「お酒のムーディーに誘われて」
ここは私の経営する酒場では無く近未来区の酒場、知る方ではバーと呼ばれてるらしくとても雰囲気が大人向けのこと。
中に入ると近代化が進む近未来区とはかけ離れた殆どが木材で作られた内装でカウンターには手の込んだお洒落な白銀のテーブルクロスが掛けられ椅子は恐らくテーブルチェアでしょうか?
上着を脱ぐとカウンターにいるダンディな叔父様は近くに目を向ける方向を目で追って確認するとポールハンガーを差していた。
視線を戻すと一礼してごゆっくりと軽く会釈する。
私は上着を掛けて目の前にある椅子に腰を掛けて辺りをゆっくり眺める。
音楽が聴こえる、目を向けるとアンティークな蓄音機から心を落ち着かせるクラシックな曲が流れている。一時の心地良い世界に包まれまるでララバイを聴いてるような不思議な気分になります。
時間を刻む程酔ってしまいそうになるので
たまに通うバーの中で毎回私はハンターを頼みます。
作り手によって変化する二つの味をどっちになるか予想して遊ぶ事が少々楽しみでもあります。
ダンディですが手つきを見ると繊細で流石に手練れた業、もしかしたら私の好みを察知してるかもしれません、ここは【甘い】でいきましょう。
少し時が経つと出されたのはストロベリームーンのような鮮やかな色をした液体がカクテルグラスを赤色に染め上げています。

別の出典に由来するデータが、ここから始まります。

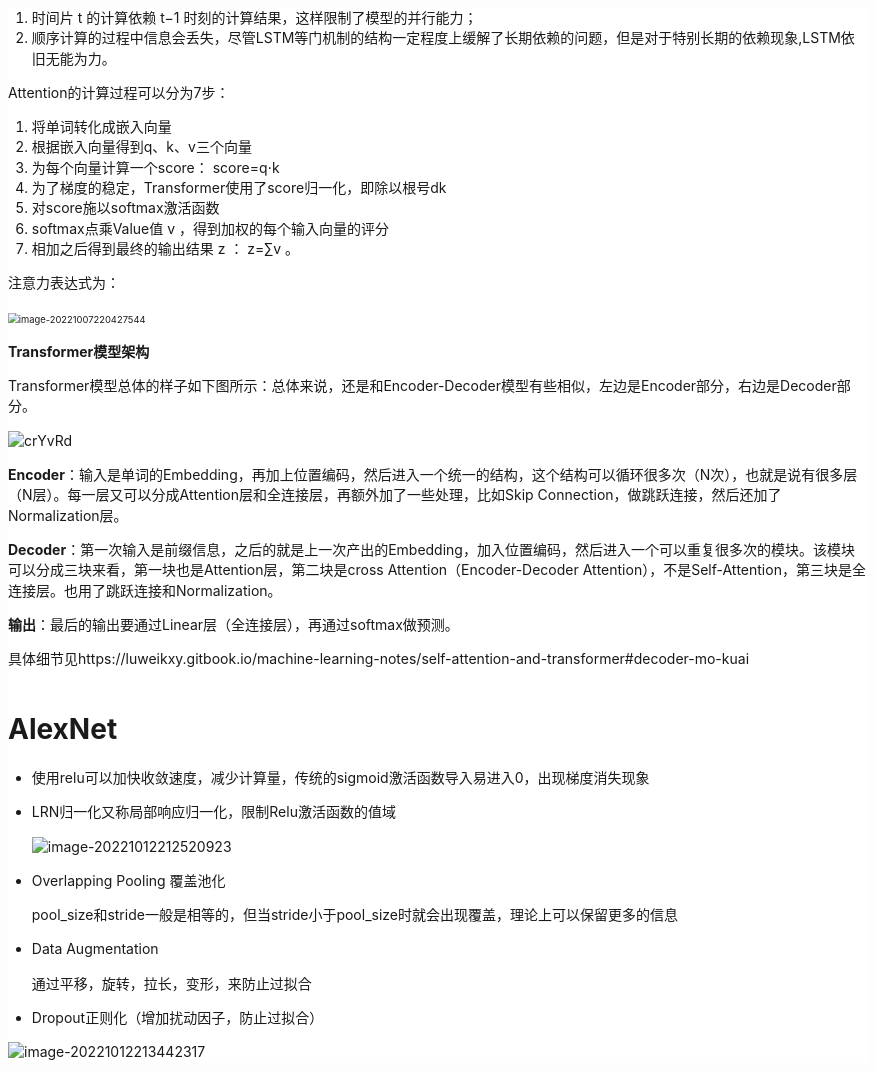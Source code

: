 1. 时间片 t 的计算依赖 t−1 时刻的计算结果，这样限制了模型的并行能力；
2. 顺序计算的过程中信息会丢失，尽管LSTM等门机制的结构一定程度上缓解了长期依赖的问题，但是对于特别长期的依赖现象,LSTM依旧无能为力。

Attention的计算过程可以分为7步：

1. 将单词转化成嵌入向量
2. 根据嵌入向量得到q、k、v三个向量
3. 为每个向量计算一个score： score=q⋅k 
4. 为了梯度的稳定，Transformer使用了score归一化，即除以根号dk
5. 对score施以softmax激活函数
6. softmax点乘Value值 v ，得到加权的每个输入向量的评分 
7. 相加之后得到最终的输出结果 z ： z=∑v 。

注意力表达式为：

<img src="https://raw.githubusercontent.com/0Eumenides/upic/main/2022/10/07/image-20221007220427544.png" alt="image-20221007220427544" style="zoom:67%;" />

**Transformer模型架构**

Transformer模型总体的样子如下图所示：总体来说，还是和Encoder-Decoder模型有些相似，左边是Encoder部分，右边是Decoder部分。

![crYvRd](https://raw.githubusercontent.com/0Eumenides/upic/main/2022/10/07/crYvRd.jpg)

**Encoder**：输入是单词的Embedding，再加上位置编码，然后进入一个统一的结构，这个结构可以循环很多次（N次），也就是说有很多层（N层）。每一层又可以分成Attention层和全连接层，再额外加了一些处理，比如Skip Connection，做跳跃连接，然后还加了Normalization层。

**Decoder**：第一次输入是前缀信息，之后的就是上一次产出的Embedding，加入位置编码，然后进入一个可以重复很多次的模块。该模块可以分成三块来看，第一块也是Attention层，第二块是cross Attention（Encoder-Decoder Attention），不是Self-Attention，第三块是全连接层。也用了跳跃连接和Normalization。

**输出**：最后的输出要通过Linear层（全连接层），再通过softmax做预测。



具体细节见https://luweikxy.gitbook.io/machine-learning-notes/self-attention-and-transformer#decoder-mo-kuai



# AlexNet

- 使用relu可以加快收敛速度，减少计算量，传统的sigmoid激活函数导入易进入0，出现梯度消失现象

- LRN归一化又称局部响应归一化，限制Relu激活函数的值域

  ![image-20221012212520923](https://raw.githubusercontent.com/0Eumenides/upic/main/2022/10/12/image-20221012212520923.png)

- Overlapping Pooling 覆盖池化

  pool_size和stride一般是相等的，但当stride小于pool_size时就会出现覆盖，理论上可以保留更多的信息

- Data Augmentation

  通过平移，旋转，拉长，变形，来防止过拟合

- Dropout正则化（增加扰动因子，防止过拟合）

![image-20221012213442317](https://raw.githubusercontent.com/0Eumenides/upic/main/2022/10/12/image-20221012213442317.png)

  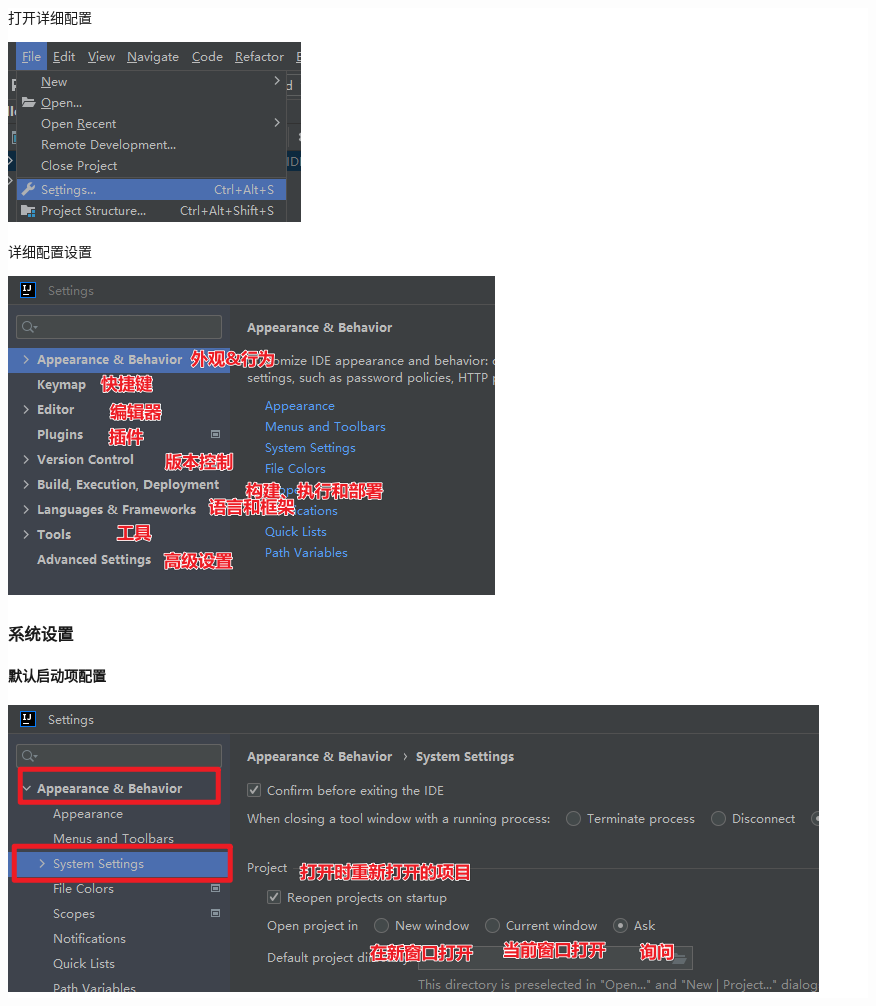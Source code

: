 打开详细配置

![image-20221201104500251](assets/image-20221201104500251.png)

详细配置设置

![image-20221201104636721](assets/image-20221201104636721.png)

### 系统设置

#### 默认启动项配置

![image-20221201104846063](assets/image-20221201104846063.png)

今回は私の勝ちみたいです、予想通りの自分の決め事に悦に浸った瞬間、私は口の中に注いだモノが反旗を翻す。
やや辛めの味!?
私は思わぬ失態に叔父様は微笑みながら告げた。
「お嬢さん、酒は口にしてからが本番ですよ?でないと千変万化の味に飲まれてしまいますからね」
成る程、私も少し顔が効きすぎたかもしれません。本質を忘れてしまうなんて猛省せねばいけません。
「すみません、もう一杯お願いできますか?」
「喜んで作りましょう、ノアお嬢さん」
また一つ楽しみが増えてしまいました。予想するのも楽しいですが、葉が変わり行く姿のような一時もまた一興なのだと改めて好きになりました。